The actual bones of Shi'ite-Sunni
contention are control of state resources and
wealth along communal lines. Prophet Muhammad's
son-in-law, Ali ibn Abi Talib, is the font of
spirituality for the Shi'ites, who claim that the
former anointed the latter as his successor at
Ghadir Khumm. Initial usurpation of Ali's right to
govern by the caliphs Abu Bakr, Umar and Usman is
an affront to Shi'ite notions of ideal Islamic
leadership. The martyrdom of Ali's son Husayn at
the hands of Yazid in the battle of Karbala (AD
680) is confirmation to Shi'ites that the Umayyad
and Abbasid caliphates were illegitimate and
oppressive. The Husayn story is often invoked to
define Shi'ite troubles in modern times. Saddam
Hussein is, for instance, likened to Yazid.

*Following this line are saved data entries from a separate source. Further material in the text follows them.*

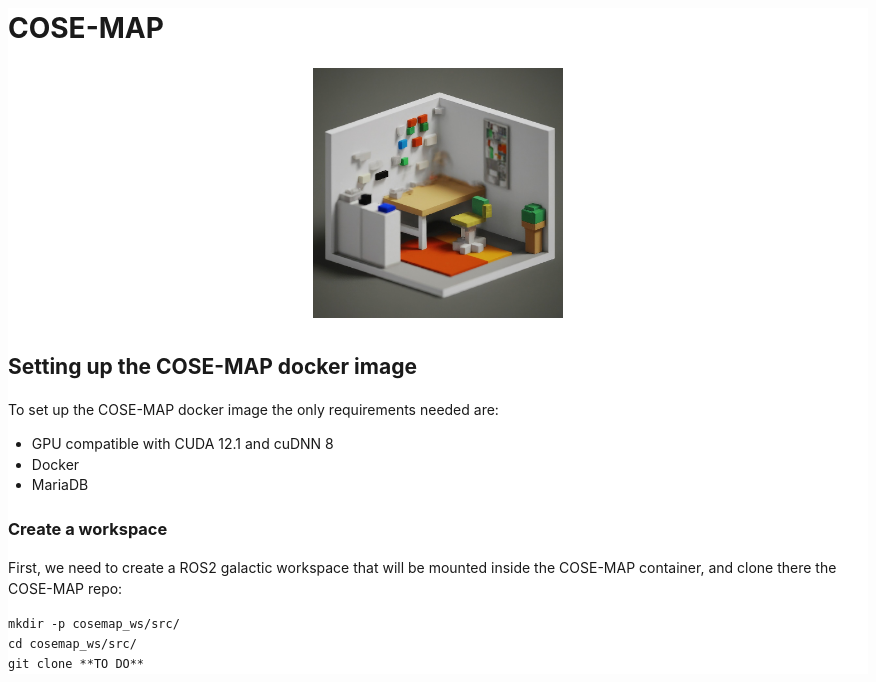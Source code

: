 # COSE-MAP
<p align="center">
    <img src="./icon.png" width="250"/>
</p>


## Setting up the COSE-MAP docker image
To set up the COSE-MAP docker image the only requirements needed are:
* GPU compatible with CUDA 12.1 and cuDNN 8 
* Docker
* MariaDB
### Create a workspace
First, we need to create a ROS2 galactic workspace that will be mounted inside the COSE-MAP container, and clone there the COSE-MAP repo:
```
mkdir -p cosemap_ws/src/
cd cosemap_ws/src/
git clone **TO DO**
```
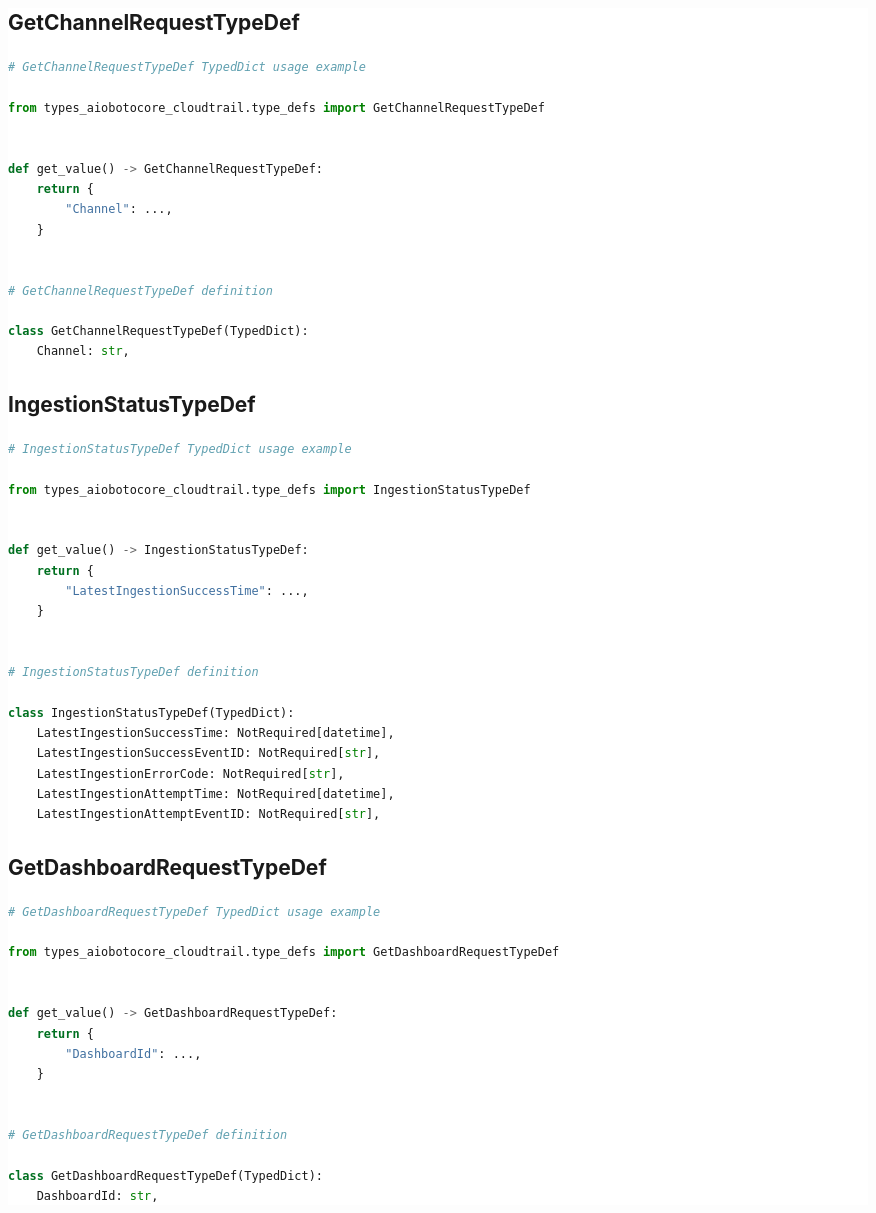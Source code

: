 ## GetChannelRequestTypeDef

```python
# GetChannelRequestTypeDef TypedDict usage example

from types_aiobotocore_cloudtrail.type_defs import GetChannelRequestTypeDef


def get_value() -> GetChannelRequestTypeDef:
    return {
        "Channel": ...,
    }


# GetChannelRequestTypeDef definition

class GetChannelRequestTypeDef(TypedDict):
    Channel: str,
```

## IngestionStatusTypeDef

```python
# IngestionStatusTypeDef TypedDict usage example

from types_aiobotocore_cloudtrail.type_defs import IngestionStatusTypeDef


def get_value() -> IngestionStatusTypeDef:
    return {
        "LatestIngestionSuccessTime": ...,
    }


# IngestionStatusTypeDef definition

class IngestionStatusTypeDef(TypedDict):
    LatestIngestionSuccessTime: NotRequired[datetime],
    LatestIngestionSuccessEventID: NotRequired[str],
    LatestIngestionErrorCode: NotRequired[str],
    LatestIngestionAttemptTime: NotRequired[datetime],
    LatestIngestionAttemptEventID: NotRequired[str],
```

## GetDashboardRequestTypeDef

```python
# GetDashboardRequestTypeDef TypedDict usage example

from types_aiobotocore_cloudtrail.type_defs import GetDashboardRequestTypeDef


def get_value() -> GetDashboardRequestTypeDef:
    return {
        "DashboardId": ...,
    }


# GetDashboardRequestTypeDef definition

class GetDashboardRequestTypeDef(TypedDict):
    DashboardId: str,
```
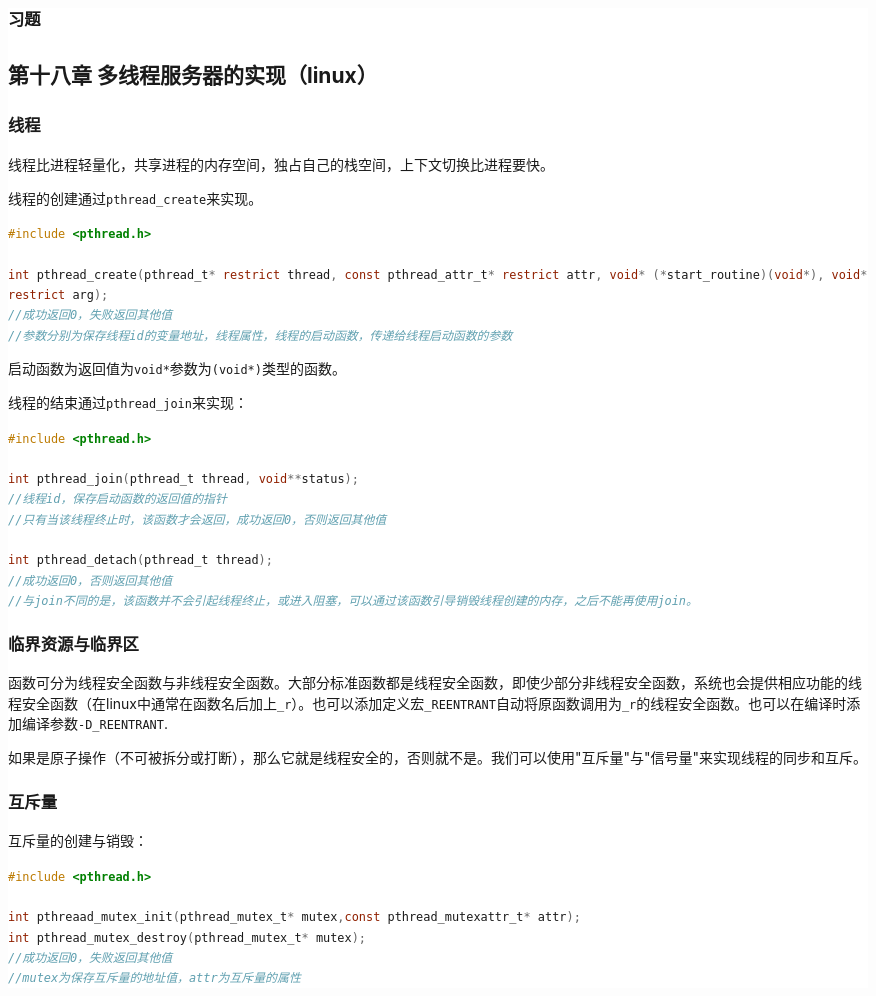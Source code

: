 ### 习题

## 第十八章 多线程服务器的实现（linux）

### 线程

线程比进程轻量化，共享进程的内存空间，独占自己的栈空间，上下文切换比进程要快。

线程的创建通过`pthread_create`来实现。

```c
#include <pthread.h>

int pthread_create(pthread_t* restrict thread, const pthread_attr_t* restrict attr, void* (*start_routine)(void*), void* restrict arg);
//成功返回0，失败返回其他值
//参数分别为保存线程id的变量地址，线程属性，线程的启动函数，传递给线程启动函数的参数
```

启动函数为返回值为`void*`参数为`(void*)`类型的函数。

线程的结束通过`pthread_join`来实现：

```c
#include <pthread.h>

int pthread_join(pthread_t thread, void**status);
//线程id，保存启动函数的返回值的指针
//只有当该线程终止时，该函数才会返回，成功返回0，否则返回其他值

int pthread_detach(pthread_t thread);
//成功返回0，否则返回其他值
//与join不同的是，该函数并不会引起线程终止，或进入阻塞，可以通过该函数引导销毁线程创建的内存，之后不能再使用join。
```

### 临界资源与临界区

函数可分为线程安全函数与非线程安全函数。大部分标准函数都是线程安全函数，即使少部分非线程安全函数，系统也会提供相应功能的线程安全函数（在linux中通常在函数名后加上`_r`）。也可以添加定义宏`_REENTRANT`自动将原函数调用为`_r`的线程安全函数。也可以在编译时添加编译参数`-D_REENTRANT`.

如果是原子操作（不可被拆分或打断），那么它就是线程安全的，否则就不是。我们可以使用"互斥量"与"信号量"来实现线程的同步和互斥。

### 互斥量

互斥量的创建与销毁：

```c
#include <pthread.h>

int pthreaad_mutex_init(pthread_mutex_t* mutex,const pthread_mutexattr_t* attr);
int pthread_mutex_destroy(pthread_mutex_t* mutex);
//成功返回0，失败返回其他值
//mutex为保存互斥量的地址值，attr为互斥量的属性
```
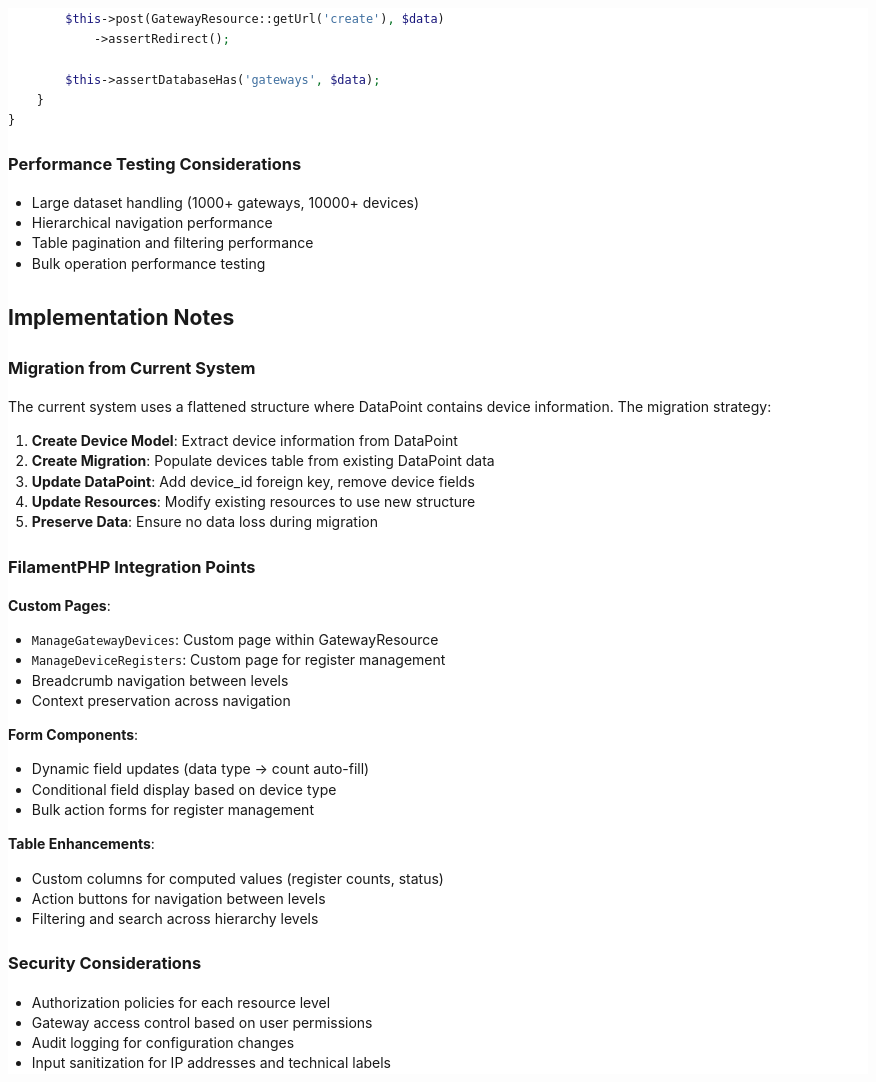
 ```php
        $this->post(GatewayResource::getUrl('create'), $data)
            ->assertRedirect();
            
        $this->assertDatabaseHas('gateways', $data);
    }
}
```

### Performance Testing Considerations

- Large dataset handling (1000+ gateways, 10000+ devices)
- Hierarchical navigation performance
- Table pagination and filtering performance
- Bulk operation performance testing

## Implementation Notes

### Migration from Current System

The current system uses a flattened structure where DataPoint contains device information. The migration strategy:

1. **Create Device Model**: Extract device information from DataPoint
2. **Create Migration**: Populate devices table from existing DataPoint data
3. **Update DataPoint**: Add device_id foreign key, remove device fields
4. **Update Resources**: Modify existing resources to use new structure
5. **Preserve Data**: Ensure no data loss during migration

### FilamentPHP Integration Points

**Custom Pages**:
- `ManageGatewayDevices`: Custom page within GatewayResource
- `ManageDeviceRegisters`: Custom page for register management
- Breadcrumb navigation between levels
- Context preservation across navigation

**Form Components**:
- Dynamic field updates (data type → count auto-fill)
- Conditional field display based on device type
- Bulk action forms for register management

**Table Enhancements**:
- Custom columns for computed values (register counts, status)
- Action buttons for navigation between levels
- Filtering and search across hierarchy levels

### Security Considerations

- Authorization policies for each resource level
- Gateway access control based on user permissions
- Audit logging for configuration changes
- Input sanitization for IP addresses and technical labels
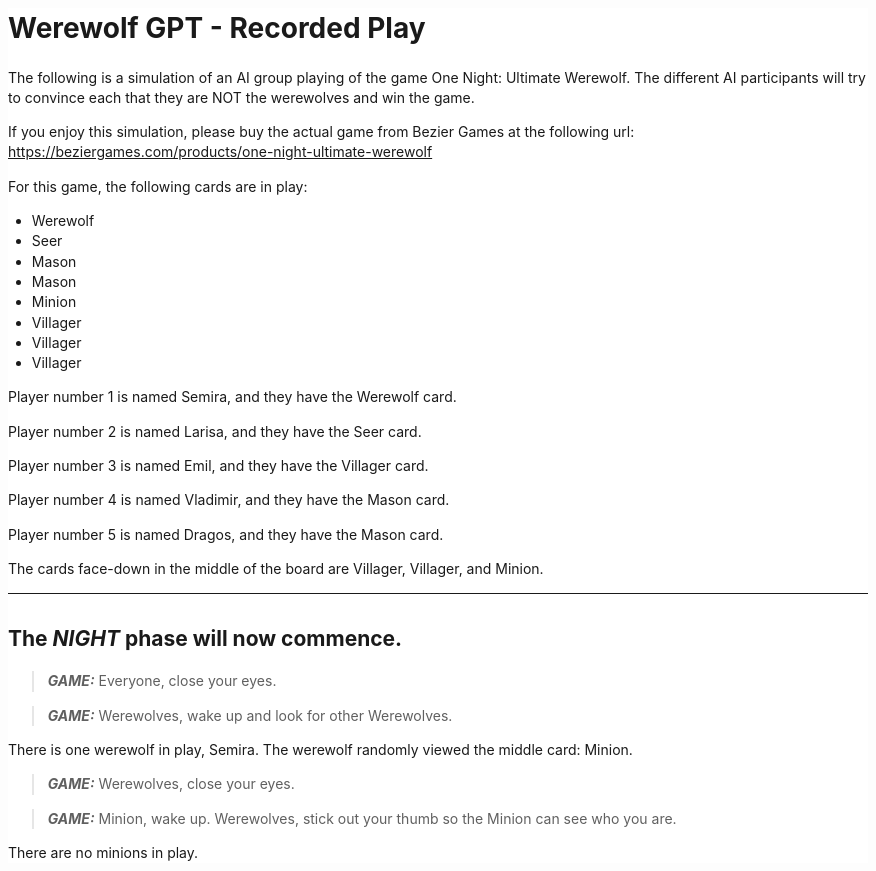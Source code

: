 # Werewolf GPT - Recorded Play



The following is a simulation of an AI group playing of the game One Night: Ultimate Werewolf. The different AI participants will try to convince each that they are NOT the werewolves and win the game.

If you enjoy this simulation, please buy the actual game from Bezier Games at the following url: https://beziergames.com/products/one-night-ultimate-werewolf

For this game, the following cards are in play:


* Werewolf
* Seer
* Mason
* Mason
* Minion
* Villager
* Villager
* Villager


Player number 1 is named Semira, and they have the Werewolf card.


Player number 2 is named Larisa, and they have the Seer card.


Player number 3 is named Emil, and they have the Villager card.


Player number 4 is named Vladimir, and they have the Mason card.


Player number 5 is named Dragos, and they have the Mason card.


The cards face-down in the middle of the board are Villager, Villager, and Minion.


---

## The ***NIGHT*** phase will now commence.


>***GAME:*** Everyone, close your eyes.


>***GAME:*** Werewolves, wake up and look for other Werewolves.


There is one werewolf in play, Semira. The werewolf randomly viewed the middle card: Minion.


>***GAME:*** Werewolves, close your eyes.


>***GAME:*** Minion, wake up. Werewolves, stick out your thumb so the Minion can see who you are.


There are no minions in play.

Shi'ism's ideal is fighting for security against
Sunni tyranny.
Shi'ites are not content
with Sunni-style dutiful observance of laws. They
emphasize rituals associated with charismatic
imams and saints who are intermediaries for
healing, blessing and forgiveness. They love
visual imagery and accord a higher status to women
in piety, characteristics that anger puritanical
Sunnis.
The fear of revolts that Shi'ite
imams instilled in the Sunni caliphs was met with
persecution, imprisonment and killings of members
of Islam's minority sect. Condemned as "the enemy
within" and as "rejecters of the Truth"
(rafidis), Shi'ites were branded as "a
bigger threat to 'true' Islam than Christianity
and Judaism" (p 54). Blaming Shi'ites for the
decline of Sunni worldly power was the norm. For
survival, ordinary Shi'ites had to hide their
affiliations (taqqiya), and their imams
escaped to Iran and India to seek refuge. The
sufferings of the imams lie at the heart of the
Shi'ite version of martyrdom (shahadat).
Unless Sufism intervened in Sunni societies,
tolerance for Shi'ites was weak.
Shi'ism
tasted political power for the first time in the
16th century when the Safavids, who traced their
ancestry to the seventh Shi'ite imam, consolidated
their reign in Iran. They competed with the Sunni
Ottomans for control of the Muslim heartland and
patronized Shi'ite culture and learning. Shi'ite
ulama attached themselves closely to the
Safavids as landowners and courtiers and received
elevation in status. It is unsurprising that when
Saddam Hussein fell in Iraq, Shi'ite clerics
emerged as the real powerbrokers.
Shi'ism
underwent schisms over time and space into various
offshoots such as Zaydis (Yemen), Ismailis (India,
Egypt and Afghanistan), Druze (Lebanon), Yazidis
(Iraq) and Alawis (Syria). Its spread was
"inevitably tied to the way the faith has fared in
the halls of power" (p 79). Wherever Shi'ite
dynasties ruled, they shielded their flock from
Sunni discrimination and assault. Once the
Safavids fell in 1722, Shi'ites could not sustain
their political confrontation with Sunni
preponderance.
The rise of modern states
fostered secular trends among middle- and
upper-class Shi'ites in Lebanon, Iran, Iraq and
Pakistan. Urbanization loosened the grip of tribal
leaders and motivated the masses to demand a
direct voice in politics. Turbaned Shi'ite
ulama such as Hezbollah's Hassan Nasrallah
and the Azeri Abol-Qasem al-Khoi benefited from
this radicalization and became prominent. After
World War I, Shi'ites also embraced nationalism,
imagining a community where sectarian divisions
would not matter. This proved to be an illusion,
as old institutionalized viciousness against
Shi'ites continued under the guise of Arab
nationalism and secularism. Discarded as disloyal
agents of Iran, Shi'ites remained quasi-outsiders,
"an undesirable and heathen minority" who were
never admitted into bureaucracies or officer corps
of Sunni-ruled states.
Sunni
fundamentalism lent new intensity to the
anti-Shi'ite bias. Condemnation of Shi'ism was a
part of the Saudi-led revivalist project of
regaining lost Sunni glories. Jihadis in
Afghanistan and Kashmir were viscerally
anti-Shi'ite. Massacring Shi'ites in Gilgit was a
"practice run for attacks on India in Srinagar" (p
160). The polemics of even Sunni modernizers was
openly anti-Shi'ite in Arab countries and
Pakistan. "Sunnification of the political sphere"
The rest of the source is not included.